Copy out the entire listing, keeping each line exactly as it is.

☆ ☆ ☆ ☆ ☆

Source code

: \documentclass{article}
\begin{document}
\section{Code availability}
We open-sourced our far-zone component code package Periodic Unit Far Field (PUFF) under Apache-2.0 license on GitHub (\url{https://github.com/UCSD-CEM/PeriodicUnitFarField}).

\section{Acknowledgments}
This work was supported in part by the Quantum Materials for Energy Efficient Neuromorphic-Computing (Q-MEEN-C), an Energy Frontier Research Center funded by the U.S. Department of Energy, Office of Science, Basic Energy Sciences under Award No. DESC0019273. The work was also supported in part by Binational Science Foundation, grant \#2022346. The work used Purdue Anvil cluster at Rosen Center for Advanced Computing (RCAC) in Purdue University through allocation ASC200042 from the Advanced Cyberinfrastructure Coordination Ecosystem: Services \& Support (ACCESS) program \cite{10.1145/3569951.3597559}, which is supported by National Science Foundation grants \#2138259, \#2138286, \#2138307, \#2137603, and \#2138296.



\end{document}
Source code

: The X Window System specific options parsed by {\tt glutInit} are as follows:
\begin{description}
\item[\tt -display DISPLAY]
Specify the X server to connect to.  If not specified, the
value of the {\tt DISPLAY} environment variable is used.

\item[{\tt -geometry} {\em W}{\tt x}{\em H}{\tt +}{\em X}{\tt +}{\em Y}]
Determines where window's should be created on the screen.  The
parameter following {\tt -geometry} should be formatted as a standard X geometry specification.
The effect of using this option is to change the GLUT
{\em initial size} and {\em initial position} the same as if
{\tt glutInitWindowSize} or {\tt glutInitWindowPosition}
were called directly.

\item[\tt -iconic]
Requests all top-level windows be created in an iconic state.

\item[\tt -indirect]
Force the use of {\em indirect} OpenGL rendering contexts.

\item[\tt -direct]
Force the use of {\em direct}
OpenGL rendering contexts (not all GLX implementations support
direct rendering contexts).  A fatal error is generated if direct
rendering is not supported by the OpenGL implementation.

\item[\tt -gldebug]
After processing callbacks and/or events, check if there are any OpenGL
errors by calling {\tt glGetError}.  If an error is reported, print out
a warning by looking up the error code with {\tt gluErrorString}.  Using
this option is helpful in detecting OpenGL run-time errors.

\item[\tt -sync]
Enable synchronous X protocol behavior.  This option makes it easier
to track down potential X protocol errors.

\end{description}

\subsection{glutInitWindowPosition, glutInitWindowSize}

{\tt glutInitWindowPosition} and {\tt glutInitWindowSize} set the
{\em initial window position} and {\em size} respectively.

☆ ☆ ☆ ☆ ☆

Your solution
Source code

: \documentclass{article}
\begin{document}
\section{Code availability}
We open-sourced our far-zone component code package Periodic Unit Far Field (PUFF) under Apache-2.0 license on GitHub (\url{https://github.com/UCSD-CEM/PeriodicUnitFarField}).

\section{Acknowledgments}
This work was supported in part by the Quantum Materials for Energy Efficient Neuromorphic-Computing (Q-MEEN-C), an Energy Frontier Research Center funded by the U.S. Department of Energy, Office of Science, Basic Energy Sciences under Award No. DESC0019273. The work was also supported in part by Binational Science Foundation, grant \#2022346. The work used Purdue Anvil cluster at Rosen Center for Advanced Computing (RCAC) in Purdue University through allocation ASC200042 from the Advanced Cyberinfrastructure Coordination Ecosystem: Services \& Support (ACCESS) program \cite{10.1145/3569951.3597559}, which is supported by National Science Foundation grants \#2138259, \#2138286, \#2138307, \#2137603, and \#2138296.



\end{document}
Source code

: The X Window System specific options parsed by {\tt glutInit} are as follows:
\begin{description}
\item[\tt -display DISPLAY]
Specify the X server to connect to.  If not specified, the
value of the {\tt DISPLAY} environment variable is used.

\item[{\tt -geometry} {\em W}{\tt x}{\em H}{\tt +}{\em X}{\tt +}{\em Y}]
Determines where window's should be created on the screen.  The
parameter following {\tt -geometry} should be formatted as a standard X geometry specification.
The effect of using this option is to change the GLUT
{\em initial size} and {\em initial position} the same as if
{\tt glutInitWindowSize} or {\tt glutInitWindowPosition}
were called directly.

\item[\tt -iconic]
Requests all top-level windows be created in an iconic state.

\item[\tt -indirect]
Force the use of {\em indirect} OpenGL rendering contexts.

\item[\tt -direct]
Force the use of {\em direct}
OpenGL rendering contexts (not all GLX implementations support
direct rendering contexts).  A fatal error is generated if direct
rendering is not supported by the OpenGL implementation.

\item[\tt -gldebug]
After processing callbacks and/or events, check if there are any OpenGL
errors by calling {\tt glGetError}.  If an error is reported, print out
a warning by looking up the error code with {\tt gluErrorString}.  Using
this option is helpful in detecting OpenGL run-time errors.

\item[\tt -sync]
Enable synchronous X protocol behavior.  This option makes it easier
to track down potential X protocol errors.

\end{description}

\subsection{glutInitWindowPosition, glutInitWindowSize}

{\tt glutInitWindowPosition} and {\tt glutInitWindowSize} set the
{\em initial window position} and {\em size} respectively.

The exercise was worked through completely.